# ASSIGNMENT
Report back every line of the entries that contains "atau", exactly as written.

Stored data
======

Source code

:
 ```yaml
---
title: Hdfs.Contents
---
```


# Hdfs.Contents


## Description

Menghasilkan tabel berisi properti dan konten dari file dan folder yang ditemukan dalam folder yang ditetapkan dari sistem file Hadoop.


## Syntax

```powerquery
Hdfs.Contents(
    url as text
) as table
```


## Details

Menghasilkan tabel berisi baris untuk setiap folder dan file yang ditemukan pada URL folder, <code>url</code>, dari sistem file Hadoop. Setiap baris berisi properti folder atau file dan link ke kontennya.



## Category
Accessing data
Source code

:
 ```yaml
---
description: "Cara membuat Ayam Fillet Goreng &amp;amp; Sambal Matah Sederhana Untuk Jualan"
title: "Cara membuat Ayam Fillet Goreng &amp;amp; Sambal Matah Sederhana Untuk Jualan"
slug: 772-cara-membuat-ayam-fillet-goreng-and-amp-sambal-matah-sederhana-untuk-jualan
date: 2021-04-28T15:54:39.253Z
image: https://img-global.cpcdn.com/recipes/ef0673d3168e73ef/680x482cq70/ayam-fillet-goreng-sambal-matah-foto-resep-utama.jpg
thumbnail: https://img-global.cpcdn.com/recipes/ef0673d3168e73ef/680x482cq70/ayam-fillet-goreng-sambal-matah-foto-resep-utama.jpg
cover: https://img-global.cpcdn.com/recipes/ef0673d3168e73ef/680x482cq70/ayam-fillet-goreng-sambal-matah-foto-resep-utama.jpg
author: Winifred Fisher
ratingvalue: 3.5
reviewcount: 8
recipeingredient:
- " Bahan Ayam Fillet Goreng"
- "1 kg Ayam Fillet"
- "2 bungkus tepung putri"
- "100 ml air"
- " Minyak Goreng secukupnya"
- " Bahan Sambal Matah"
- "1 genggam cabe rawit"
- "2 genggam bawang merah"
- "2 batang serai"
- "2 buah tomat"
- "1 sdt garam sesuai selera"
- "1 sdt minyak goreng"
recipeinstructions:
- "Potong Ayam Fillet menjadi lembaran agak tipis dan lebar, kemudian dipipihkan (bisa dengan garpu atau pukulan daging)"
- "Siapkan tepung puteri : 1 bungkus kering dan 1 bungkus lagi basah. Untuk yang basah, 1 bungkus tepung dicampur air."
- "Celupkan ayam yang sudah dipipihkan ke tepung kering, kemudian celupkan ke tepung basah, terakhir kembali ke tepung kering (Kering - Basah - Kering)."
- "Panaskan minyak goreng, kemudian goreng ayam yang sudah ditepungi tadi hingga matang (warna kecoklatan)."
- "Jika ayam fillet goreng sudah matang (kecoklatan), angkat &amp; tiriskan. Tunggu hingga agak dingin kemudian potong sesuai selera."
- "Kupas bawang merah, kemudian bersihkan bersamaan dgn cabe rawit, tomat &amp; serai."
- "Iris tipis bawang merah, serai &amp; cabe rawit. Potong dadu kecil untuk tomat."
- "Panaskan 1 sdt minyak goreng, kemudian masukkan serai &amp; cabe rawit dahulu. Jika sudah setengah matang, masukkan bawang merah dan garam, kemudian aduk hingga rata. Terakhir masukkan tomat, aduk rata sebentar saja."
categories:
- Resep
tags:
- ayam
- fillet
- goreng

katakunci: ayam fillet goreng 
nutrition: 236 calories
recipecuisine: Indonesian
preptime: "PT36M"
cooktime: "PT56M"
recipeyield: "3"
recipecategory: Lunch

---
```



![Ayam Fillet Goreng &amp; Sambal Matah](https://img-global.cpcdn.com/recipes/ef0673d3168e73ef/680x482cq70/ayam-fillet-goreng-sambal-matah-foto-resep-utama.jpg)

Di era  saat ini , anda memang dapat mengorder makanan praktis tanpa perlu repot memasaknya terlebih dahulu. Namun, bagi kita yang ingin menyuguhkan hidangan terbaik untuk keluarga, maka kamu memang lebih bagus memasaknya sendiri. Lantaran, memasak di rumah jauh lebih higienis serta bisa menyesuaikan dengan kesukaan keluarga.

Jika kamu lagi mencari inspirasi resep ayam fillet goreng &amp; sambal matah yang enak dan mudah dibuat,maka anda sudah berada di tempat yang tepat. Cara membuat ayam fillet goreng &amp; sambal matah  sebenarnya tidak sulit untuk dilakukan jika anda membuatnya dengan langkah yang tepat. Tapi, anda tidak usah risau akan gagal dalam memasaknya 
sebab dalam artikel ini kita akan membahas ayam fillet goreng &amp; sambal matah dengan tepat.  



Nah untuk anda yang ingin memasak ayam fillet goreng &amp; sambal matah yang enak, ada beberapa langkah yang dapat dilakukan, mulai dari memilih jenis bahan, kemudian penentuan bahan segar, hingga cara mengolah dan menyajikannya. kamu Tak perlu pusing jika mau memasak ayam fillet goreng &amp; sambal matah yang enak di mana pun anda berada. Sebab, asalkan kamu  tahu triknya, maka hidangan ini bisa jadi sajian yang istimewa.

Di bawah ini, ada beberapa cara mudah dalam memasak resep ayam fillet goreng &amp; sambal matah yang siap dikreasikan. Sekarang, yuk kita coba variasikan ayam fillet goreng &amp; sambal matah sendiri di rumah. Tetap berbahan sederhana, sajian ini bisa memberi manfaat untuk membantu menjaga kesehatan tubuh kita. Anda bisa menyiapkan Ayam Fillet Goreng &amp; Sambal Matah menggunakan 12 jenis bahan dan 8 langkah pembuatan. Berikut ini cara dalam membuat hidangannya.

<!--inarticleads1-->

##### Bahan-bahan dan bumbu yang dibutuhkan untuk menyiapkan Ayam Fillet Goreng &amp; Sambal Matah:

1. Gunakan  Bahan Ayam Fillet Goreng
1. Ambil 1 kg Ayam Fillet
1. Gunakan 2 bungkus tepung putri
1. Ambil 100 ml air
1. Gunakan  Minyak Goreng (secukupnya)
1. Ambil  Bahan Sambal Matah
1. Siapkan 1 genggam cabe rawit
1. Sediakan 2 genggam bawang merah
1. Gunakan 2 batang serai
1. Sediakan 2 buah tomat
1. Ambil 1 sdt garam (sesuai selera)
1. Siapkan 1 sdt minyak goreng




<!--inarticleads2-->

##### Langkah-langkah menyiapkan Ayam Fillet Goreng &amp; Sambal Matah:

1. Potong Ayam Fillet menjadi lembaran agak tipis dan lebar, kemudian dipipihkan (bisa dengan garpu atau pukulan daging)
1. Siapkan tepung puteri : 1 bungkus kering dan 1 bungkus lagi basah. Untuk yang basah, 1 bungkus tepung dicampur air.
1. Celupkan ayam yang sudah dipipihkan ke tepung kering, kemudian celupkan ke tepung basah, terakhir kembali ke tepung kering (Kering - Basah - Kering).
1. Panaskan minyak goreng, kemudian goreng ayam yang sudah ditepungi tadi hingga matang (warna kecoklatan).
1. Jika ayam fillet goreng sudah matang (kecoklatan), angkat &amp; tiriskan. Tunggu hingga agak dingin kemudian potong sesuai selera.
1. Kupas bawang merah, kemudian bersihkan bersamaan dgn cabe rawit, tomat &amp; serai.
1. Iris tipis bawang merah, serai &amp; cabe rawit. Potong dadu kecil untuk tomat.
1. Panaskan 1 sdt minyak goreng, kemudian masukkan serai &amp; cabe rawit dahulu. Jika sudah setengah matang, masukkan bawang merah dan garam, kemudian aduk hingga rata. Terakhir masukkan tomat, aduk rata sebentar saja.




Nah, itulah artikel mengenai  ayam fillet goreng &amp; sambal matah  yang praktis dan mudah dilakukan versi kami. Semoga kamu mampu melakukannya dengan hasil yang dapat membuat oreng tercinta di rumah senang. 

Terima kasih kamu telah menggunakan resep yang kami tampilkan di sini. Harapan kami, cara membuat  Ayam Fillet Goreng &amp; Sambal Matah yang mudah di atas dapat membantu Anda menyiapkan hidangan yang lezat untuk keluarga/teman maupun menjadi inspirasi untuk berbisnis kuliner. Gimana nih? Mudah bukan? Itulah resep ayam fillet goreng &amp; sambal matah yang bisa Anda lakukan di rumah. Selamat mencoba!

======

# FINISHED EXERCISE
Menghasilkan tabel berisi baris untuk setiap folder dan file yang ditemukan pada URL folder, <code>url</code>, dari sistem file Hadoop. Setiap baris berisi properti folder atau file dan link ke kontennya.
- "Potong Ayam Fillet menjadi lembaran agak tipis dan lebar, kemudian dipipihkan (bisa dengan garpu atau pukulan daging)"
1. Potong Ayam Fillet menjadi lembaran agak tipis dan lebar, kemudian dipipihkan (bisa dengan garpu atau pukulan daging)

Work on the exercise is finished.